ACTION ITEM: Could you please retype the records exactly, minus their pictures?

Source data
- - -

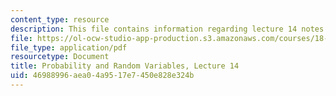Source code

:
 ```yaml
---
content_type: resource
description: This file contains information regarding lecture 14 notes.
file: https://ol-ocw-studio-app-production.s3.amazonaws.com/courses/18-440-probability-and-random-variables-spring-2014/46988996aea04a9517e7450e828e324b_MIT18_440S14_Lecture14.pdf
file_type: application/pdf
resourcetype: Document
title: Probability and Random Variables, Lecture 14
uid: 46988996-aea0-4a95-17e7-450e828e324b
---
```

- - -

RESULT:
Source code

:
 ```yaml
---
content_type: resource
description: This file contains information regarding lecture 14 notes.
file: https://ol-ocw-studio-app-production.s3.amazonaws.com/courses/18-440-probability-and-random-variables-spring-2014/46988996aea04a9517e7450e828e324b_MIT18_440S14_Lecture14.pdf
file_type: application/pdf
resourcetype: Document
title: Probability and Random Variables, Lecture 14
uid: 46988996-aea0-4a95-17e7-450e828e324b
---
```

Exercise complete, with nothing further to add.